[Stored data entries]
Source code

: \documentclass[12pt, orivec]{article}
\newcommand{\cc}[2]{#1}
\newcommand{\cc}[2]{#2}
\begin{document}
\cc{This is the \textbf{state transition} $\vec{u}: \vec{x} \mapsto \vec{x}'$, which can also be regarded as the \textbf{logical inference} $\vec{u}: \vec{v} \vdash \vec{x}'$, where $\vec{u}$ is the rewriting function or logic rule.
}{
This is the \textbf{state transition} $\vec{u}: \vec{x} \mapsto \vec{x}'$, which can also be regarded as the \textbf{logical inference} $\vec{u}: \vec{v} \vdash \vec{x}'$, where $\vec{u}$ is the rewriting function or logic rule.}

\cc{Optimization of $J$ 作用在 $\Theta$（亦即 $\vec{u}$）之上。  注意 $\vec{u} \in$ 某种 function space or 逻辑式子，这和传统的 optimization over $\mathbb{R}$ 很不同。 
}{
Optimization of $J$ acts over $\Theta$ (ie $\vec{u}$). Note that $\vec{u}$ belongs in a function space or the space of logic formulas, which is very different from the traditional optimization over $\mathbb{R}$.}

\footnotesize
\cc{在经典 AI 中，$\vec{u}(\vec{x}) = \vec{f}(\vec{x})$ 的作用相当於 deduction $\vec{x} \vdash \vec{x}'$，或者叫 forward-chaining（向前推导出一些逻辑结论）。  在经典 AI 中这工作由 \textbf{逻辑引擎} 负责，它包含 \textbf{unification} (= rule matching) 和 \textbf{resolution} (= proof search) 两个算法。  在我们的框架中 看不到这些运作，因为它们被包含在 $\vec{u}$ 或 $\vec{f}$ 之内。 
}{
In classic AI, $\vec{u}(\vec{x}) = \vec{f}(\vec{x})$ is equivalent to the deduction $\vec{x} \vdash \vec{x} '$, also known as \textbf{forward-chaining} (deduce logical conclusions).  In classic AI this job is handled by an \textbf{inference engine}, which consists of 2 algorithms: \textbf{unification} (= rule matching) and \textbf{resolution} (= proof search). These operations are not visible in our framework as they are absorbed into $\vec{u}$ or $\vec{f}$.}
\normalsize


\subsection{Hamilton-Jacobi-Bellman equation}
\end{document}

== Task item ==
Print the entries exactly. Include every one.

== Exercise answer ==
Source code

: \documentclass[12pt, orivec]{article}
\newcommand{\cc}[2]{#1}
\newcommand{\cc}[2]{#2}
\begin{document}
\cc{This is the \textbf{state transition} $\vec{u}: \vec{x} \mapsto \vec{x}'$, which can also be regarded as the \textbf{logical inference} $\vec{u}: \vec{v} \vdash \vec{x}'$, where $\vec{u}$ is the rewriting function or logic rule.
}{
This is the \textbf{state transition} $\vec{u}: \vec{x} \mapsto \vec{x}'$, which can also be regarded as the \textbf{logical inference} $\vec{u}: \vec{v} \vdash \vec{x}'$, where $\vec{u}$ is the rewriting function or logic rule.}

\cc{Optimization of $J$ 作用在 $\Theta$（亦即 $\vec{u}$）之上。  注意 $\vec{u} \in$ 某种 function space or 逻辑式子，这和传统的 optimization over $\mathbb{R}$ 很不同。 
}{
Optimization of $J$ acts over $\Theta$ (ie $\vec{u}$). Note that $\vec{u}$ belongs in a function space or the space of logic formulas, which is very different from the traditional optimization over $\mathbb{R}$.}

\footnotesize
\cc{在经典 AI 中，$\vec{u}(\vec{x}) = \vec{f}(\vec{x})$ 的作用相当於 deduction $\vec{x} \vdash \vec{x}'$，或者叫 forward-chaining（向前推导出一些逻辑结论）。  在经典 AI 中这工作由 \textbf{逻辑引擎} 负责，它包含 \textbf{unification} (= rule matching) 和 \textbf{resolution} (= proof search) 两个算法。  在我们的框架中 看不到这些运作，因为它们被包含在 $\vec{u}$ 或 $\vec{f}$ 之内。 
}{
In classic AI, $\vec{u}(\vec{x}) = \vec{f}(\vec{x})$ is equivalent to the deduction $\vec{x} \vdash \vec{x} '$, also known as \textbf{forward-chaining} (deduce logical conclusions).  In classic AI this job is handled by an \textbf{inference engine}, which consists of 2 algorithms: \textbf{unification} (= rule matching) and \textbf{resolution} (= proof search). These operations are not visible in our framework as they are absorbed into $\vec{u}$ or $\vec{f}$.}
\normalsize


\subsection{Hamilton-Jacobi-Bellman equation}
\end{document}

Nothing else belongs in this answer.